═════ Record excerpts ═════

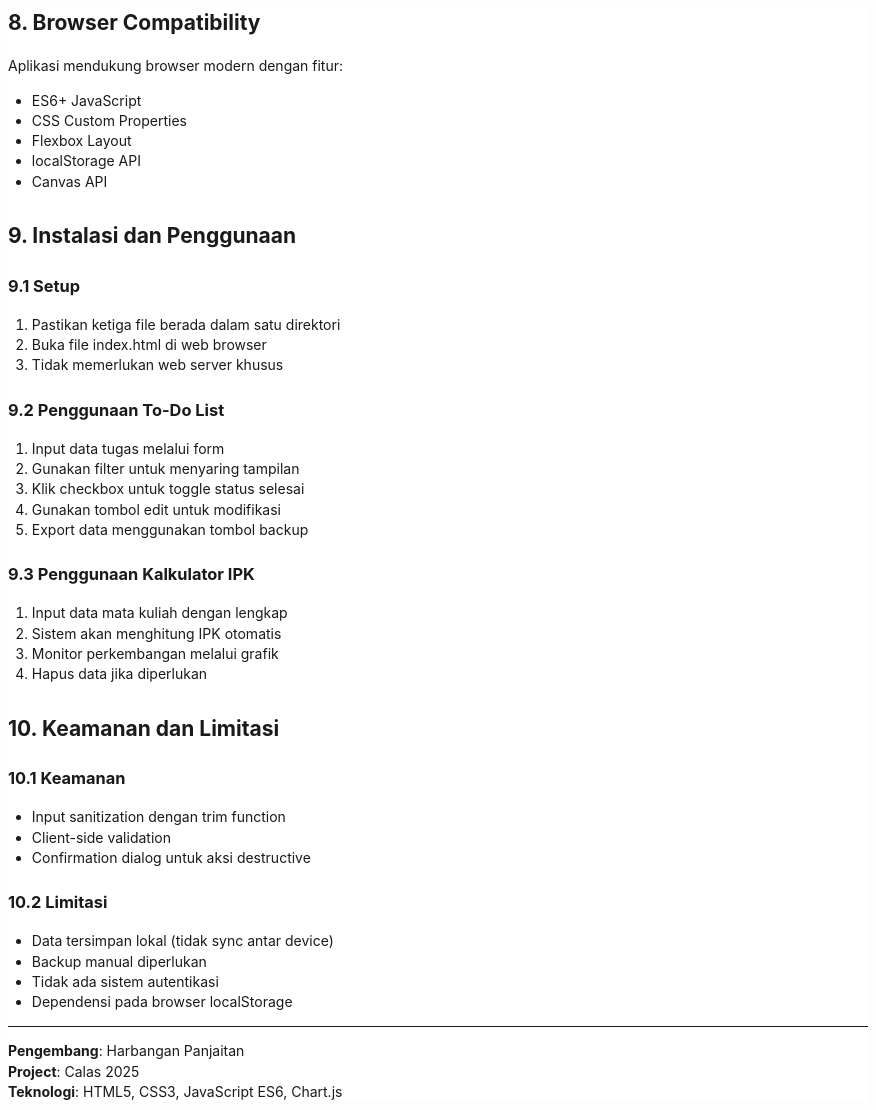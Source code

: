## 8. Browser Compatibility

Aplikasi mendukung browser modern dengan fitur:
- ES6+ JavaScript
- CSS Custom Properties
- Flexbox Layout
- localStorage API
- Canvas API

## 9. Instalasi dan Penggunaan

### 9.1 Setup
1. Pastikan ketiga file berada dalam satu direktori
2. Buka file index.html di web browser
3. Tidak memerlukan web server khusus

### 9.2 Penggunaan To-Do List
1. Input data tugas melalui form
2. Gunakan filter untuk menyaring tampilan
3. Klik checkbox untuk toggle status selesai
4. Gunakan tombol edit untuk modifikasi
5. Export data menggunakan tombol backup

### 9.3 Penggunaan Kalkulator IPK
1. Input data mata kuliah dengan lengkap
2. Sistem akan menghitung IPK otomatis
3. Monitor perkembangan melalui grafik
4. Hapus data jika diperlukan

## 10. Keamanan dan Limitasi

### 10.1 Keamanan
- Input sanitization dengan trim function
- Client-side validation
- Confirmation dialog untuk aksi destructive

### 10.2 Limitasi
- Data tersimpan lokal (tidak sync antar device)
- Backup manual diperlukan
- Tidak ada sistem autentikasi
- Dependensi pada browser localStorage

---
**Pengembang**: Harbangan Panjaitan  
**Project**: Calas 2025  
**Teknologi**: HTML5, CSS3, JavaScript ES6, Chart.js
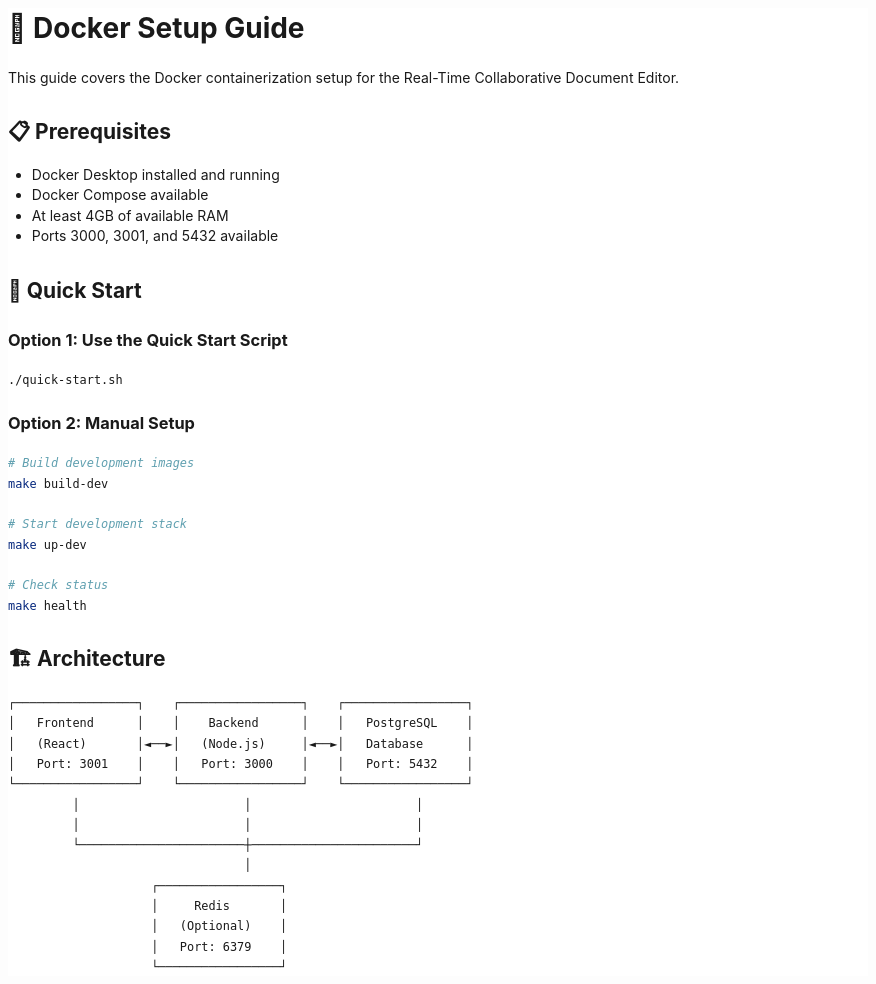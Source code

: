 # 🐳 Docker Setup Guide

This guide covers the Docker containerization setup for the Real-Time Collaborative Document Editor.

## 📋 Prerequisites

- Docker Desktop installed and running
- Docker Compose available
- At least 4GB of available RAM
- Ports 3000, 3001, and 5432 available

## 🚀 Quick Start

### Option 1: Use the Quick Start Script
```bash
./quick-start.sh
```

### Option 2: Manual Setup
```bash
# Build development images
make build-dev

# Start development stack
make up-dev

# Check status
make health
```

## 🏗️ Architecture

```
┌─────────────────┐    ┌─────────────────┐    ┌─────────────────┐
│   Frontend      │    │    Backend      │    │   PostgreSQL    │
│   (React)       │◄──►│   (Node.js)     │◄──►│   Database      │
│   Port: 3001    │    │   Port: 3000    │    │   Port: 5432    │
└─────────────────┘    └─────────────────┘    └─────────────────┘
         │                       │                       │
         │                       │                       │
         └───────────────────────┼───────────────────────┘
                                 │
                    ┌─────────────────┐
                    │     Redis       │
                    │   (Optional)    │
                    │   Port: 6379    │
                    └─────────────────┘
```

═════

- Problem requirements
Could you write out all the records exactly, without the pictures?

- Answer
Source code

:## 8. Browser Compatibility

Aplikasi mendukung browser modern dengan fitur:
- ES6+ JavaScript
- CSS Custom Properties
- Flexbox Layout
- localStorage API
- Canvas API

## 9. Instalasi dan Penggunaan

### 9.1 Setup
1. Pastikan ketiga file berada dalam satu direktori
2. Buka file index.html di web browser
3. Tidak memerlukan web server khusus

### 9.2 Penggunaan To-Do List
1. Input data tugas melalui form
2. Gunakan filter untuk menyaring tampilan
3. Klik checkbox untuk toggle status selesai
4. Gunakan tombol edit untuk modifikasi
5. Export data menggunakan tombol backup

### 9.3 Penggunaan Kalkulator IPK
1. Input data mata kuliah dengan lengkap
2. Sistem akan menghitung IPK otomatis
3. Monitor perkembangan melalui grafik
4. Hapus data jika diperlukan

## 10. Keamanan dan Limitasi

### 10.1 Keamanan
- Input sanitization dengan trim function
- Client-side validation
- Confirmation dialog untuk aksi destructive

### 10.2 Limitasi
- Data tersimpan lokal (tidak sync antar device)
- Backup manual diperlukan
- Tidak ada sistem autentikasi
- Dependensi pada browser localStorage

---
**Pengembang**: Harbangan Panjaitan  
**Project**: Calas 2025  
**Teknologi**: HTML5, CSS3, JavaScript ES6, Chart.js
Source code

: # 🐳 Docker Setup Guide

This guide covers the Docker containerization setup for the Real-Time Collaborative Document Editor.

## 📋 Prerequisites

- Docker Desktop installed and running
- Docker Compose available
- At least 4GB of available RAM
- Ports 3000, 3001, and 5432 available

## 🚀 Quick Start

### Option 1: Use the Quick Start Script
```bash
./quick-start.sh
```

### Option 2: Manual Setup
```bash
# Build development images
make build-dev

# Start development stack
make up-dev

# Check status
make health
```

## 🏗️ Architecture

```
┌─────────────────┐    ┌─────────────────┐    ┌─────────────────┐
│   Frontend      │    │    Backend      │    │   PostgreSQL    │
│   (React)       │◄──►│   (Node.js)     │◄──►│   Database      │
│   Port: 3001    │    │   Port: 3000    │    │   Port: 5432    │
└─────────────────┘    └─────────────────┘    └─────────────────┘
         │                       │                       │
         │                       │                       │
         └───────────────────────┼───────────────────────┘
                                 │
                    ┌─────────────────┐
                    │     Redis       │
                    │   (Optional)    │
                    │   Port: 6379    │
                    └─────────────────┘
```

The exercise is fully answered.